Si vous décidez de passer le triple test, et que vous obtenez une réponse positive, votre docteur refera probablement des analyses sanguines et vous fera passer une échographie approfondie. Après tout cela, il ou elle peut vous parler d’une amniocentèse ou choriocentèse.

La choriocentèse est généralement prescrite pendant le premier trimestre, aux alentours de la 10 ou 12ème semaine, alors que l’amniocentèse n’arrive pas avant la 15 ou 20ème semaine. Les cellules chorioniques sont un des composants du placenta, et contiennent les mêmes informations que dans les cellules du bébé. Les informations peuvent être collectées par le biais de la choriocentèse plus facilement, sont généralement plus fiables et donnent aux parents une idée plus précise de la présence ou non de malformation chromosomiques. En faisant ce test plus rapidement que l’amniocentèse, les parents ont plus de temps pour décider s’ils veulent ou non continuer la grossesse.

Tests du 3ème trimestre

Les semaines d’attente, de réflexion et de tests vous ont amené jusqu’aux derniers jours de la grossesse, mais vous n’en avez pas encore fini.

Le test de tolérance au glucose sera prescrit entre la 24ème et la 28ème semaine de grossesse. Ce test s’intéresse à comment votre sang tolère et utilise le sucre. Il est courant qu’au début de la grossesse les hormones rendent difficile l’utilisation de l’insuline par le corps, ce qui fait que certaines mamans risquent un diabète gestationnel. Le test de tolérance au glucose se passe comme suit : vous buvez une boisson sucrée et vous attendez une heure avant une prise de sang. Les résultats sont envoyés à votre docteur et s’ils sont trop élevés, vous devrez passer un test sur 3 heures. Certains cabinets vous testeront seulement en piquant votre doigt, d’autres vous feront une prise de sang toutes les heures pendant 3 heures, pour ensuite tester votre niveau de sucre dans le sang. Si vos niveaux sont élevés, vous serez qualifiée en état de diabète gestationnel, et vous devrez suivre les recommandations de votre docteur pour garder votre niveau de glycémie sous contrôle.

Entre la 34ème et la 37ème semaine, vous serez testée pour détecter le streptocoque B, par le biais d’un prélèvement de cellules vaginales et anales. Le streptocoque b est une bactérie commune que l’on retrouve dans le système digestif et vaginal de 30% des femmes. En général, elle ne cause pas de problèmes, mais elle peut infecter votre bébé ; provoquant la cécité, la surdité et des infections mortelles après la naissance. Si votre test est positif, votre docteur vous traitera par antibiotiques pendant le travail pour empêcher que le streptocoque B se propage au bébé. Si vous n’êtes pas traitée, ou dans l’incapacité de terminer le traitement antibiotique avant l’accouchement, votre bébé aura peut-être besoin de prise de sang et de cultures supplémentaires après la naissance, afin de s’assurer qu’il n’est pas infecté.
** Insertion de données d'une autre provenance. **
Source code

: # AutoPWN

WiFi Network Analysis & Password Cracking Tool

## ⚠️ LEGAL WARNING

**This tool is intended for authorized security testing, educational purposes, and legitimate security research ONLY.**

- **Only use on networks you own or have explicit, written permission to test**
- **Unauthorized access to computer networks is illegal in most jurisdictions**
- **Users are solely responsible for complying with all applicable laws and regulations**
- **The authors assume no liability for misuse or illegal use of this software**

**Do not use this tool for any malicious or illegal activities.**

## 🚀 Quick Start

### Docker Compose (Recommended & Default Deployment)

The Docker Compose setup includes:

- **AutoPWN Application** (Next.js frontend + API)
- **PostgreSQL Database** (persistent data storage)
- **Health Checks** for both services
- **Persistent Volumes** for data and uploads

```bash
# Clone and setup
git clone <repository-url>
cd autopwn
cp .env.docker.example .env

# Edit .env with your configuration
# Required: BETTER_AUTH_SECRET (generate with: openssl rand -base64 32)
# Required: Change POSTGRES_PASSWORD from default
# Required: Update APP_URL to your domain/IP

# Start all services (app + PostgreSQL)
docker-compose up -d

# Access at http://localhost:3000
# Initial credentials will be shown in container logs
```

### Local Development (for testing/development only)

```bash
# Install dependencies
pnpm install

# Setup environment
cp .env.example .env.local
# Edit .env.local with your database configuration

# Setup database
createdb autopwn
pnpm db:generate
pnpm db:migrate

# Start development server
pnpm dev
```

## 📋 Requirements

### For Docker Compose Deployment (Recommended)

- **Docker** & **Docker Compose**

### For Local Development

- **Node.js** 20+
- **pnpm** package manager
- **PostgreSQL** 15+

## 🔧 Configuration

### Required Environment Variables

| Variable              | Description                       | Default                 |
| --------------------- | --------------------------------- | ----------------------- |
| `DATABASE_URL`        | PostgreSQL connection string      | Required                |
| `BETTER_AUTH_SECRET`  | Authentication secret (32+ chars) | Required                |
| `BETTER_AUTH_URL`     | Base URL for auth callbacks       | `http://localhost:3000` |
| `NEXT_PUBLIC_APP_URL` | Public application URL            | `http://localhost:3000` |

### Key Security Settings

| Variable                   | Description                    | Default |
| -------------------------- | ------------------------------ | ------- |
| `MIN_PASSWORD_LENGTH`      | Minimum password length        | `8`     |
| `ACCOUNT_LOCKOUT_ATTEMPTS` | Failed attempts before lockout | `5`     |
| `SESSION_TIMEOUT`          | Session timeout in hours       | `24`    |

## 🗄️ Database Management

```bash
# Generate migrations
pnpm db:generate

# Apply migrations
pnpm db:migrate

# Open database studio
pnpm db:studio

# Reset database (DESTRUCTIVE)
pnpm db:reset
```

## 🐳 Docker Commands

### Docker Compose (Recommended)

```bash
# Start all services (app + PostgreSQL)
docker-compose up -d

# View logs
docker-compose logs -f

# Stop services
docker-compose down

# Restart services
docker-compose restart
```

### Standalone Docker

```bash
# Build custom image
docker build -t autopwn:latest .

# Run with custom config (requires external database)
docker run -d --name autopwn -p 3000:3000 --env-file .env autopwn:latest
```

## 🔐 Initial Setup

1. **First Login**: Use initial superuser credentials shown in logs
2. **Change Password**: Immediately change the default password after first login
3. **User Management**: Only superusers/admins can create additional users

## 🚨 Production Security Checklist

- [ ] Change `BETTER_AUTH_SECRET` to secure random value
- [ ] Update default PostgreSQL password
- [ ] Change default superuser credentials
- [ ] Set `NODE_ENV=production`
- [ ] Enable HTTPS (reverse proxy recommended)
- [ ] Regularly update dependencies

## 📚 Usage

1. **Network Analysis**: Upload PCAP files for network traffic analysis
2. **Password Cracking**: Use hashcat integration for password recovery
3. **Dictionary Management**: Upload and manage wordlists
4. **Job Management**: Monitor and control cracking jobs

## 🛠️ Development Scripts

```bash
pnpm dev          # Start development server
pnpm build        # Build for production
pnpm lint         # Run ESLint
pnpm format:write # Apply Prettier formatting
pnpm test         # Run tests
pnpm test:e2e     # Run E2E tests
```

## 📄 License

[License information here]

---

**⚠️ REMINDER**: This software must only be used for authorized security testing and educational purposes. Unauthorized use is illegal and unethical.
Plus vous approchez de votre date du terme, plus vous entendrez votre docteur vous parler de test non stress (NST) ou de Profil biophysique (BPP). Ces examens étudient la vitesse de pulsation de votre bébé par rapport à ces mouvements, grâce à l’utilisation d’un appareil de surveillance du fœtus. Le Profil Biophysique utilise aussi une échographie pour analyser la respiration, les mouvements, les niveaux de fluides et autres composantes pour déterminer comment votre bébé grandit et se développe dans l’utérus. Ces tests sont plus fréquents chez les femmes avec des facteurs de risques comme le diabète gestationnel, un bébé avec une anomalie génétique ou malformation, ou pour les mamans qui ont dépassé leur date du terme.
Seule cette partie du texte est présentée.